TASK REQUIREMENTS: Consider the listing below. Extract exactly the lines from the line containing "UK, France, Italy)" to the line containing "# <strong>Key Highlights", both included.

---------- DATASET CONTENT ----------

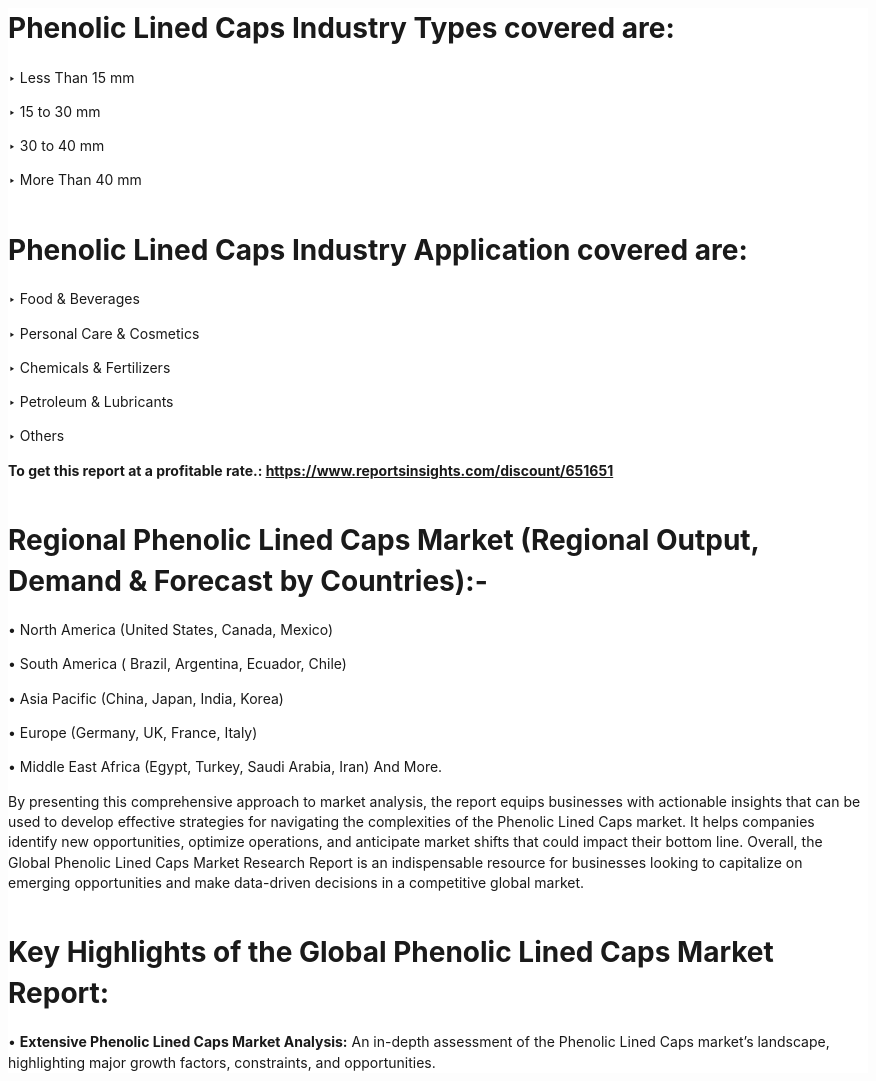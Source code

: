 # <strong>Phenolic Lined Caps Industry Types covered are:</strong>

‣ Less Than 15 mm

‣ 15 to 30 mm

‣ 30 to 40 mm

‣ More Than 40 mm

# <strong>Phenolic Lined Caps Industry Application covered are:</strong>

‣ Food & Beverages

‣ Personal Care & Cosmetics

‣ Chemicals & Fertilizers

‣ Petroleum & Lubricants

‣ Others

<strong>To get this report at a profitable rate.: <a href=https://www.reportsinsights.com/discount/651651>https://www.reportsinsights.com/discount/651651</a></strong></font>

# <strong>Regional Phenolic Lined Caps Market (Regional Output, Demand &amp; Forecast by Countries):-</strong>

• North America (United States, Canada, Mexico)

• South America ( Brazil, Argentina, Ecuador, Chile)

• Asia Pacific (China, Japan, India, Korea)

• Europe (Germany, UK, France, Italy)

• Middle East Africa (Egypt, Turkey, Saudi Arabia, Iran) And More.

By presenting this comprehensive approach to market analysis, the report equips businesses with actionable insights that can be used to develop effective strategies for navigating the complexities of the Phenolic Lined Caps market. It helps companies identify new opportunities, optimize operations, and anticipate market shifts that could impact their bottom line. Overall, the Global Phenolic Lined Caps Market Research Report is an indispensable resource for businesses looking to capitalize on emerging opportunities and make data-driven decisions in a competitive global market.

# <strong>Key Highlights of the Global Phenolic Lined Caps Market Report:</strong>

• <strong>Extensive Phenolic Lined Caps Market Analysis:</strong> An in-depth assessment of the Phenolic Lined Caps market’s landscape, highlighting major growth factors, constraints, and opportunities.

----------

ANSWER SECTION:
• Europe (Germany, UK, France, Italy)

• Middle East Africa (Egypt, Turkey, Saudi Arabia, Iran) And More.

By presenting this comprehensive approach to market analysis, the report equips businesses with actionable insights that can be used to develop effective strategies for navigating the complexities of the Phenolic Lined Caps market. It helps companies identify new opportunities, optimize operations, and anticipate market shifts that could impact their bottom line. Overall, the Global Phenolic Lined Caps Market Research Report is an indispensable resource for businesses looking to capitalize on emerging opportunities and make data-driven decisions in a competitive global market.

# <strong>Key Highlights of the Global Phenolic Lined Caps Market Report:</strong>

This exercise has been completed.